The crisis also gives social democracy the chance to rethink. Unemployment can be tackled by investment but a less growth-oriented approach is rethinking work. Work is compulsion and takes away our free time. Redistributing it would allow all to work but mean all do not have to work so much. This requires a cultural change in which production and consumption are less valued, but also practical steps such as a shorter working week and a basic income. This is a challenge for social democracy that has been oriented around growth to create wealth, work as the route for inclusion and working class identity as its social basis.

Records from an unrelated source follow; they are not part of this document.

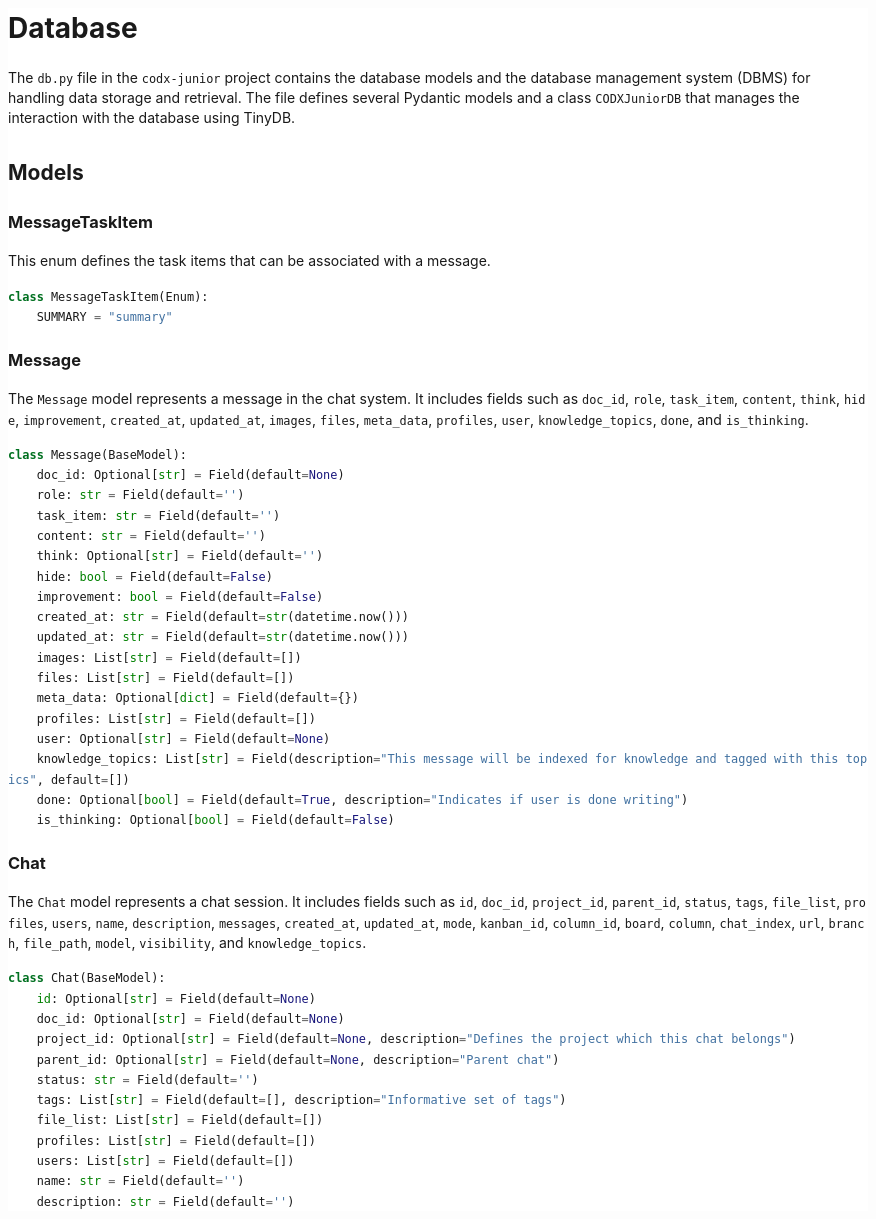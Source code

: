 # Database

The `db.py` file in the `codx-junior` project contains the database models and the database management system (DBMS) for handling data storage and retrieval. The file defines several Pydantic models and a class `CODXJuniorDB` that manages the interaction with the database using TinyDB.

## Models

### MessageTaskItem
This enum defines the task items that can be associated with a message.

```python
class MessageTaskItem(Enum):
    SUMMARY = "summary"
```

### Message
The `Message` model represents a message in the chat system. It includes fields such as `doc_id`, `role`, `task_item`, `content`, `think`, `hide`, `improvement`, `created_at`, `updated_at`, `images`, `files`, `meta_data`, `profiles`, `user`, `knowledge_topics`, `done`, and `is_thinking`.

```python
class Message(BaseModel):
    doc_id: Optional[str] = Field(default=None)
    role: str = Field(default='')
    task_item: str = Field(default='')
    content: str = Field(default='')
    think: Optional[str] = Field(default='')
    hide: bool = Field(default=False)
    improvement: bool = Field(default=False)
    created_at: str = Field(default=str(datetime.now()))
    updated_at: str = Field(default=str(datetime.now()))
    images: List[str] = Field(default=[])
    files: List[str] = Field(default=[])
    meta_data: Optional[dict] = Field(default={})
    profiles: List[str] = Field(default=[])
    user: Optional[str] = Field(default=None)
    knowledge_topics: List[str] = Field(description="This message will be indexed for knowledge and tagged with this topics", default=[])
    done: Optional[bool] = Field(default=True, description="Indicates if user is done writing")
    is_thinking: Optional[bool] = Field(default=False)
```

### Chat
The `Chat` model represents a chat session. It includes fields such as `id`, `doc_id`, `project_id`, `parent_id`, `status`, `tags`, `file_list`, `profiles`, `users`, `name`, `description`, `messages`, `created_at`, `updated_at`, `mode`, `kanban_id`, `column_id`, `board`, `column`, `chat_index`, `url`, `branch`, `file_path`, `model`, `visibility`, and `knowledge_topics`.

```python
class Chat(BaseModel):
    id: Optional[str] = Field(default=None)
    doc_id: Optional[str] = Field(default=None)
    project_id: Optional[str] = Field(default=None, description="Defines the project which this chat belongs")
    parent_id: Optional[str] = Field(default=None, description="Parent chat")
    status: str = Field(default='')
    tags: List[str] = Field(default=[], description="Informative set of tags")
    file_list: List[str] = Field(default=[])
    profiles: List[str] = Field(default=[])
    users: List[str] = Field(default=[])
    name: str = Field(default='')
    description: str = Field(default='')
```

The sovereign debt crisis is pressing but another crisis threatens the future of humanity – climate change. The focus on growth as a solution to the crisis in Europe gives social democrats the chance to rethink what this means. They need to look at alternatives to growth as well as focusing growth on the low carbon economy. This is also a challenge for social democrats because creating wealth as well as its distribution has been their solution for the poor.
Europe facilitates migration within its borders but closes it off from outside. Social democrats adopt anti-immigration rhetoric because they think it appeals to their working class base and because they wear blinkers in which the class they are responsible for is within their own area and not people from outside, who are also humans and often more needy. But migration creates growth that can help with the crisis. It provides productive workers who pay tax, which funds public services, and can support the costs of an ageing population.
Young people are political but alienated from parties and some divert their energies into protest instead. But there were young faces in the Hollande campaign and youth care about environmental issues, their precarity and the unfair way the effects of the crisis are being allowed to fall. Many have been brought up in immigration societies. If social democrats can rediscover their commitments to the welfare state and investment for growth and rethink their views on work, ecology and migration they can bring these young people back to social democracy.
This article is based on a talk given at the Madariaga Foundation, Brussels.